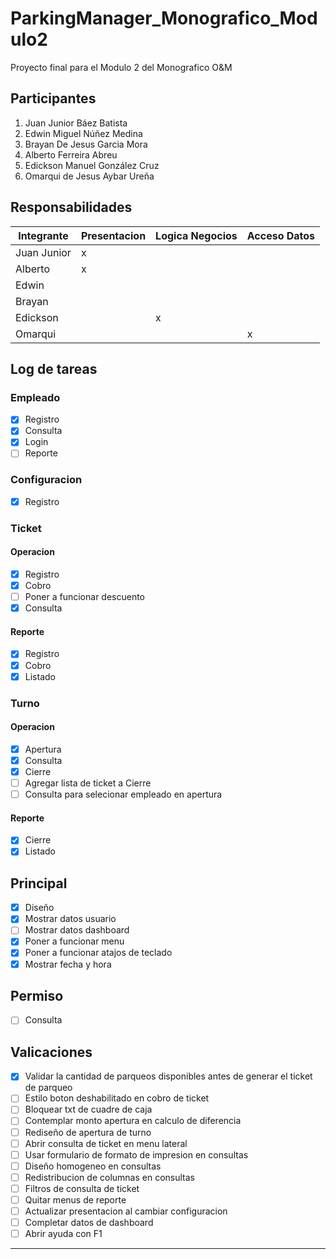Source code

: # ParkingManager_Monografico_Modulo2

Proyecto final para el Modulo 2 del Monografico O&M

## Participantes

1. Juan Junior Báez Batista
2. Edwin Miguel Núñez Medina
3. Brayan De Jesus Garcia Mora
4. Alberto Ferreira Abreu
5. Edickson Manuel González Cruz
6. Omarqui de Jesus Aybar Ureña

## Responsabilidades

Integrante|Presentacion|Logica Negocios|Acceso Datos
---|---|---|---
Juan Junior| x
Alberto| x
Edwin| | 
Brayan| | 
Edickson| | x
Omarqui| | | x

## Log de tareas

### Empleado

- [x] Registro
- [x] Consulta
- [x] Login
- [ ] Reporte

### Configuracion

- [x] Registro

### Ticket

#### Operacion

- [x] Registro
- [x] Cobro
- [ ] Poner a funcionar descuento
- [x] Consulta

#### Reporte

- [x] Registro
- [x] Cobro
- [x] Listado

### Turno

#### Operacion

- [x] Apertura
- [x] Consulta
- [x] Cierre
- [ ] Agregar lista de ticket a Cierre
- [ ] Consulta para selecionar empleado en apertura

#### Reporte

- [x] Cierre
- [x] Listado

## Principal

- [x] Diseño
- [x] Mostrar datos usuario
- [ ] Mostrar datos dashboard
- [x] Poner a funcionar menu
- [x] Poner a funcionar atajos de teclado
- [x] Mostrar fecha y hora

## Permiso

- [ ] Consulta

## Valicaciones

- [x] Validar la cantidad de parqueos disponibles antes de generar el ticket de parqueo
- [ ] Estilo boton deshabilitado en cobro de ticket
- [ ] Bloquear txt de cuadre de caja
- [ ] Contemplar monto apertura en calculo de diferencia
- [ ] Rediseño de apertura de turno
- [ ] Abrir consulta de ticket en menu lateral
- [ ] Usar formulario de formato de impresion en consultas
- [ ] Diseño homogeneo en consultas
- [ ] Redistribucion de columnas en consultas
- [ ] Filtros de consulta de ticket
- [ ] Quitar menus de reporte
- [ ] Actualizar presentacion al cambiar configuracion
- [ ] Completar datos de dashboard
- [ ] Abrir ayuda con F1
---

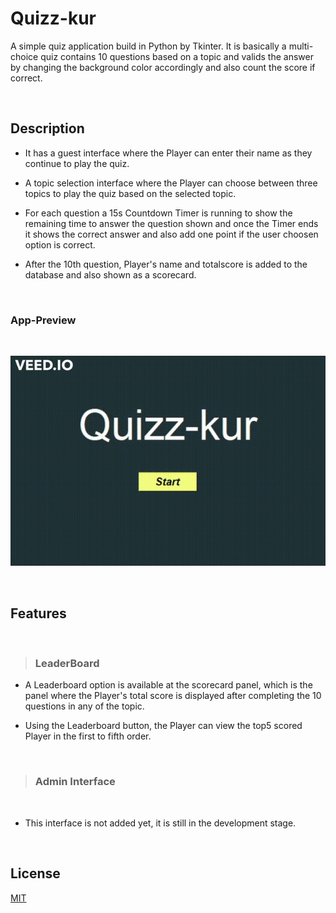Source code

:###
# Quizz-kur

A simple quiz application build in Python by Tkinter. It is basically a multi-choice quiz contains 10 questions based on a topic and valids the answer by changing the background color accordingly and also count the score if correct.

<br>

## Description


- It has a guest interface where the Player can enter their name as they continue to play the quiz.

- A topic selection interface where the Player can choose between three topics to play the quiz based on the selected topic.

- For each question a 15s Countdown Timer is running to show the remaining time to answer the question shown and once the Timer ends it shows the correct answer and also add one point if the user choosen option is correct.

- After the 10th question, Player's name and totalscore is added to the database and also shown as a scorecard.

<br>

### App-Preview

<br>

![A sample video of showing how quizz_kur app works and look like.](/Images/preview.gif)

<br>

## Features

<br>

> ### LeaderBoard


- A Leaderboard option is available at the scorecard panel, which is the panel where the Player's total score is displayed after completing the 10 questions in any of the topic.

- Using the Leaderboard button, the Player can view the top5 scored Player in the first to fifth order.

<br>

> ### Admin Interface

<br>

- This interface is not added yet, it is still in the development stage.

<br>

## License
[MIT](https://choosealicense.com/licenses/mit/)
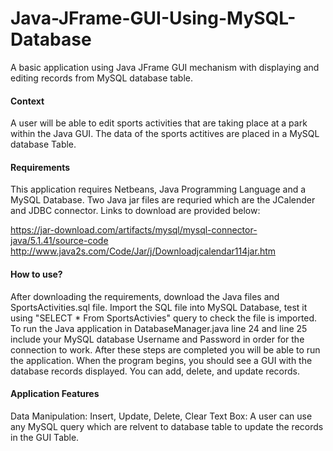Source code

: # Java-JFrame-GUI-Using-MySQL-Database
A basic application using Java JFrame GUI mechanism with displaying and editing records from MySQL database table.

#### Context
A user will be able to edit sports activities that are taking place at a park within the Java GUI. The data of the sports actitives are placed in a MySQL database Table.

#### Requirements
This application requires Netbeans, Java Programming Language and a MySQL Database. Two Java jar files are requried which are the JCalender and JDBC connector. 
Links to download are provided below:

https://jar-download.com/artifacts/mysql/mysql-connector-java/5.1.41/source-code
http://www.java2s.com/Code/Jar/j/Downloadjcalendar114jar.htm

#### How to use?
After downloading the requirements, download the Java files and SportsActivities.sql file. Import the SQL file into MySQL Database, test it using "SELECT * From SportsActivies" query to check the file is imported.
To run the Java application in DatabaseManager.java line 24 and line 25 include your MySQL database Username and Password in order for the connection to work. 
After these steps are completed you will be able to run the application. When the program begins, you should see a GUI with the database records displayed. You can add, delete, and update records.

#### Application Features
Data Manipulation: Insert, Update, Delete, Clear
Text Box: A user can use any MySQL query which are relvent to database table to update the records in the GUI Table.
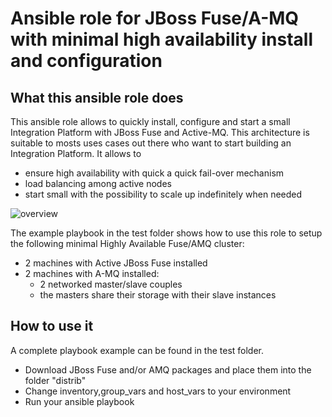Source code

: Ansible role for JBoss Fuse/A-MQ with minimal high availability install and configuration
=========

What this ansible role does
------------
This ansible role allows to quickly install, configure and start a small Integration Platform with JBoss Fuse and Active-MQ.
This architecture is suitable to mosts uses cases out there who want to start building an Integration Platform.
It allows to
 - ensure high availability with quick a quick fail-over mechanism
 - load balancing among active nodes
 - start small with the possibility to scale up indefinitely when needed

![overview](https://raw.githubusercontent.com/alainpham/ansible-role-jboss-fuse-amq-ha/master/minimal-fuse-amq-ha.png)

The example playbook in the test folder shows how to use this role to setup the following minimal Highly Available Fuse/AMQ cluster:
- 2 machines with Active JBoss Fuse installed 
- 2 machines with A-MQ installed:
    - 2 networked master/slave couples
	- the masters share their storage with their slave instances

	

How to use it
------------
A complete playbook example can be found in the test folder.

- Download JBoss Fuse and/or AMQ packages and place them into the folder "distrib"
- Change inventory,group_vars and host_vars to your environment
- Run your ansible playbook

★ ★ ★ ★ ★ ★ ★

[Assigned task] Go through the records above and count the lines with the word "Jesus" in them. Answer with the number only.

[Task result] 2